- **Task requirements**
Under this line are the records; write out word for word the part that begins at the line containing "2. Build the" and ends at the line containing "of the build", and no more.
Data for review: Begin
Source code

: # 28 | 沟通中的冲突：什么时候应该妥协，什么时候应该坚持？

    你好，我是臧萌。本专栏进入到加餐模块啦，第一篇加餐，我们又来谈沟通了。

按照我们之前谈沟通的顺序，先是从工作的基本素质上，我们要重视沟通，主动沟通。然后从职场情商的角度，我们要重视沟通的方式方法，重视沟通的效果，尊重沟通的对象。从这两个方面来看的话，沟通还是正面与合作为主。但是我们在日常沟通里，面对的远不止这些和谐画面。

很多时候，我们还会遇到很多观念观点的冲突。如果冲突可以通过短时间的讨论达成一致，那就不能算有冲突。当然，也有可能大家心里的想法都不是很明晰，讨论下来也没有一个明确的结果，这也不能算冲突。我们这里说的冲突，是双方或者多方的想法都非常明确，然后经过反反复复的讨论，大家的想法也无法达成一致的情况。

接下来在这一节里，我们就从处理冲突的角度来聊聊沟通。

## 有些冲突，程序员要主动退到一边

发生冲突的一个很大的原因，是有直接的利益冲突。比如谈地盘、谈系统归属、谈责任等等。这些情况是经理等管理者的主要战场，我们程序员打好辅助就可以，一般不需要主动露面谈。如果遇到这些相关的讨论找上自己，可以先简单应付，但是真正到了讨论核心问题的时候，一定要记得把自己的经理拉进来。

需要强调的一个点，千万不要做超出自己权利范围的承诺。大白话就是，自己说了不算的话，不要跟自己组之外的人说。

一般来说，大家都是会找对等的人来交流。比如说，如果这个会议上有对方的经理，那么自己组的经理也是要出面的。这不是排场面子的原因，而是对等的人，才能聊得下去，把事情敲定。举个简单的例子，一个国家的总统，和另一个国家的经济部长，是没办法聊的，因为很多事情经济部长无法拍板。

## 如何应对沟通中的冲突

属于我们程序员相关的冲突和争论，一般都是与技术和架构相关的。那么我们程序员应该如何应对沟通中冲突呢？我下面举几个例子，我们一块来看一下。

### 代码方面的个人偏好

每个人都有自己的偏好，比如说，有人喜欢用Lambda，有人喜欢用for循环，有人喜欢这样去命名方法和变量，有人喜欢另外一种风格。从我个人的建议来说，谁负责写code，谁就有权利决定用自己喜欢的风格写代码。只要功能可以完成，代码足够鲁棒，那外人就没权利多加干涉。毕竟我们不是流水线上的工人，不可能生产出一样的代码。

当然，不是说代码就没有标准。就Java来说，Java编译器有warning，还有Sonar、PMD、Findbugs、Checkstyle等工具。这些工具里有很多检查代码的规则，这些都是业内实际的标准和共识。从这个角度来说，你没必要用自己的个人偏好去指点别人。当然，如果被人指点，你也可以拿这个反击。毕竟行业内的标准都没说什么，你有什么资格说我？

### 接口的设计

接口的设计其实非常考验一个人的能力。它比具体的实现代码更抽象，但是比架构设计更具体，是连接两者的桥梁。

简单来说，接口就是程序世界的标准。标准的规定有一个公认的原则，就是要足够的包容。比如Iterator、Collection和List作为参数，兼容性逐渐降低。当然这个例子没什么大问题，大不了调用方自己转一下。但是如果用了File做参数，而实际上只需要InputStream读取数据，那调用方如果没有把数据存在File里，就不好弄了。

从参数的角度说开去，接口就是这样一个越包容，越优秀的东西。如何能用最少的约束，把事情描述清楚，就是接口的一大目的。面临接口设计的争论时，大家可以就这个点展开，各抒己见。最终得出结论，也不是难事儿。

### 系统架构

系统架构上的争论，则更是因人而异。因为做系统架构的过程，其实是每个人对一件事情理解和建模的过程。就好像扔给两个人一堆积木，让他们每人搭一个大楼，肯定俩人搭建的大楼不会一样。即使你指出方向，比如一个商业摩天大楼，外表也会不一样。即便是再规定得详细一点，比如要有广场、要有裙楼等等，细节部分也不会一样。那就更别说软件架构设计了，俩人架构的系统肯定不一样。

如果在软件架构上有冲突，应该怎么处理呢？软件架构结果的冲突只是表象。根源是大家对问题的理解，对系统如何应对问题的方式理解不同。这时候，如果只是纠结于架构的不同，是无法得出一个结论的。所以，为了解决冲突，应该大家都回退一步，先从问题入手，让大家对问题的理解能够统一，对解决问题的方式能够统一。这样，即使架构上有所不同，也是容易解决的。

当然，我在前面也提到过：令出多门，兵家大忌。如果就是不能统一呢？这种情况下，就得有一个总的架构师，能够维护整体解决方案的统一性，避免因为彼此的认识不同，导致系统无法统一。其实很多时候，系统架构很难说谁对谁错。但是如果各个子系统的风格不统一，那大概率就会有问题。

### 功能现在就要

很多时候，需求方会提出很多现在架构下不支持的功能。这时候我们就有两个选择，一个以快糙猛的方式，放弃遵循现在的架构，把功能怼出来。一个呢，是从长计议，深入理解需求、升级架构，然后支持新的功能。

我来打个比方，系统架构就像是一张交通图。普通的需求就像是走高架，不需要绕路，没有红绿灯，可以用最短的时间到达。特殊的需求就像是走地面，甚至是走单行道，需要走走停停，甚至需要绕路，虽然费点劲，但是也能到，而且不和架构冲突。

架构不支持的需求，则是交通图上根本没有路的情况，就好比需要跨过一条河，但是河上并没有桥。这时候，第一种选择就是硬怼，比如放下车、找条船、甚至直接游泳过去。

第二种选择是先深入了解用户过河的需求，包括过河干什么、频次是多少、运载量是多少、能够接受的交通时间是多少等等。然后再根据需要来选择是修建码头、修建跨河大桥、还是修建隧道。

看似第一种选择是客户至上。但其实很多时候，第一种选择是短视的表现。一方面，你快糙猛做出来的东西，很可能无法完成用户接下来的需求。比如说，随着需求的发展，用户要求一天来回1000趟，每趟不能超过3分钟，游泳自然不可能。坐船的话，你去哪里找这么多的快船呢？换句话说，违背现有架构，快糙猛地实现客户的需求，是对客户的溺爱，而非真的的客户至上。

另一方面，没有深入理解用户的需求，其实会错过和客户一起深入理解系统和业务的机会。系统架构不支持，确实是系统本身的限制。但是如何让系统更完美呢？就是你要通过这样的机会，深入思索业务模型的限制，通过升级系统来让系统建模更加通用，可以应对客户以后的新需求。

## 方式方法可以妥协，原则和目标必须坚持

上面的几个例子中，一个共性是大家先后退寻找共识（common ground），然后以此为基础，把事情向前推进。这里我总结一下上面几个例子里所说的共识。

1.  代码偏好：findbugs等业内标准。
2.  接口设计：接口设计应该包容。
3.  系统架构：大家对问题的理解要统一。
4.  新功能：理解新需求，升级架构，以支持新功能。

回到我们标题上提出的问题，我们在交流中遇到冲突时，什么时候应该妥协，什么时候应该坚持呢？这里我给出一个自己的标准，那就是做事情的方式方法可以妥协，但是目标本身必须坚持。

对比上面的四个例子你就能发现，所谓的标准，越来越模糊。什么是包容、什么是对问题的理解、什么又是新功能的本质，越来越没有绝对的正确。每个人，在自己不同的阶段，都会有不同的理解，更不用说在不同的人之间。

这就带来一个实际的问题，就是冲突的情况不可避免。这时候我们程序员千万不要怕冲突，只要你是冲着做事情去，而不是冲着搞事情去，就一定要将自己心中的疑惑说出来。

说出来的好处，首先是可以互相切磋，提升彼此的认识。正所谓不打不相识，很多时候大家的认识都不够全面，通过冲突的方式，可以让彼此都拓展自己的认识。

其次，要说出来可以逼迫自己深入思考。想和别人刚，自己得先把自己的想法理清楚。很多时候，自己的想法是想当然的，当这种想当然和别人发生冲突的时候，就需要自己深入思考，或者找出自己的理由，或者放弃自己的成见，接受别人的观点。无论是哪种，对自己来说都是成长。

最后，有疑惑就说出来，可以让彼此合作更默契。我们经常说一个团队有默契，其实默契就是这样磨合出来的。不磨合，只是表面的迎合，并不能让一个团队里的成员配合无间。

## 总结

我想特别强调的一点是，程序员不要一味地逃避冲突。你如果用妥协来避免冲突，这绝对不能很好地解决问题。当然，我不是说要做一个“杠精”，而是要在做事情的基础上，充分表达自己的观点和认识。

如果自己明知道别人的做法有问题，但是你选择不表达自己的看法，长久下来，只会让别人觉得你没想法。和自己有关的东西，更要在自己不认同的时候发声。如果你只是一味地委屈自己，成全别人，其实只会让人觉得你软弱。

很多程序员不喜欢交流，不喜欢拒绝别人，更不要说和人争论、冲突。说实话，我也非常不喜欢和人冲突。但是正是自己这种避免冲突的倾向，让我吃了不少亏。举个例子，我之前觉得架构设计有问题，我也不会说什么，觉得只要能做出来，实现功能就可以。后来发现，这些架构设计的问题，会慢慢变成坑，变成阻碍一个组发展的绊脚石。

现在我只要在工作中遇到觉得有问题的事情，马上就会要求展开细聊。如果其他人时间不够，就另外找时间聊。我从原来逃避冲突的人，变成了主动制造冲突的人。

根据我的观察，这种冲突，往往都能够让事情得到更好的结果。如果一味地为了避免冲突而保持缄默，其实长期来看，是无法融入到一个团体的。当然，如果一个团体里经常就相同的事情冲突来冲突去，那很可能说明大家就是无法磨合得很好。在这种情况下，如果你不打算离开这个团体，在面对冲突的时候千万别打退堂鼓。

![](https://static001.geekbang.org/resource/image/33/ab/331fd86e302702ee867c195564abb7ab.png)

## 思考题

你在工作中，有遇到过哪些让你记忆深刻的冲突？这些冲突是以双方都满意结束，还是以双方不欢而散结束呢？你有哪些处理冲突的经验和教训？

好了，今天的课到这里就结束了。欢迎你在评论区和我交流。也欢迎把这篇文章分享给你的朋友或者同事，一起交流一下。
Data for review: End
Data for review: Begin
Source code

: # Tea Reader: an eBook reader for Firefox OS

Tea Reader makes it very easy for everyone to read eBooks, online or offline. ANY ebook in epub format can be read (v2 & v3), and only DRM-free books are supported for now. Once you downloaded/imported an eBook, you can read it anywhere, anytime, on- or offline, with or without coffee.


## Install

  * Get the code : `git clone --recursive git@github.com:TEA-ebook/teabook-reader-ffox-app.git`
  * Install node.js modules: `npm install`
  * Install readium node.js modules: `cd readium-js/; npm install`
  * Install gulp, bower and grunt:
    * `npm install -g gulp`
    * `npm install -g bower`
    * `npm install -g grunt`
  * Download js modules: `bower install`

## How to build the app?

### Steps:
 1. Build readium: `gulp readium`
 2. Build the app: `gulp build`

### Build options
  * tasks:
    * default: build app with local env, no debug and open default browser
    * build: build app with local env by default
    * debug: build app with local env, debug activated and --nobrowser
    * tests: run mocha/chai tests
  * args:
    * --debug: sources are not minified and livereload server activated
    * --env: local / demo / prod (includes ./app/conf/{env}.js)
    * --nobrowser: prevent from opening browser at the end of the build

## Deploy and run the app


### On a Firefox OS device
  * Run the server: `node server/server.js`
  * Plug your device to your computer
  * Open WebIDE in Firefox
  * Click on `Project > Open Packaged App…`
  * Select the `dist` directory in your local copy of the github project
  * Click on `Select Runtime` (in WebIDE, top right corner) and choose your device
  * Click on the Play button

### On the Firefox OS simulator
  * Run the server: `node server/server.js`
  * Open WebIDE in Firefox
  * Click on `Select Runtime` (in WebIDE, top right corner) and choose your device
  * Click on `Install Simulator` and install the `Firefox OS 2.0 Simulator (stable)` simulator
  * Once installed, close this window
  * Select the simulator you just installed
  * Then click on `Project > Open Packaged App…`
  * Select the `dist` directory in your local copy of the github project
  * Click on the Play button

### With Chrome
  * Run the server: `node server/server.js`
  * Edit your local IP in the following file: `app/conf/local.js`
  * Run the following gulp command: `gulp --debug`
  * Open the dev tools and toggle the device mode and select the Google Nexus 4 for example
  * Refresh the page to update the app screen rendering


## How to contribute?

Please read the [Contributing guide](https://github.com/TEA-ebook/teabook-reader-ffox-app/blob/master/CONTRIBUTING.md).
Data for review: End
- **Response below**
 2. Build the app: `gulp build`

### Build options
  * tasks:
    * default: build app with local env, no debug and open default browser
    * build: build app with local env by default
    * debug: build app with local env, debug activated and --nobrowser
    * tests: run mocha/chai tests
  * args:
    * --debug: sources are not minified and livereload server activated
    * --env: local / demo / prod (includes ./app/conf/{env}.js)
    * --nobrowser: prevent from opening browser at the end of the build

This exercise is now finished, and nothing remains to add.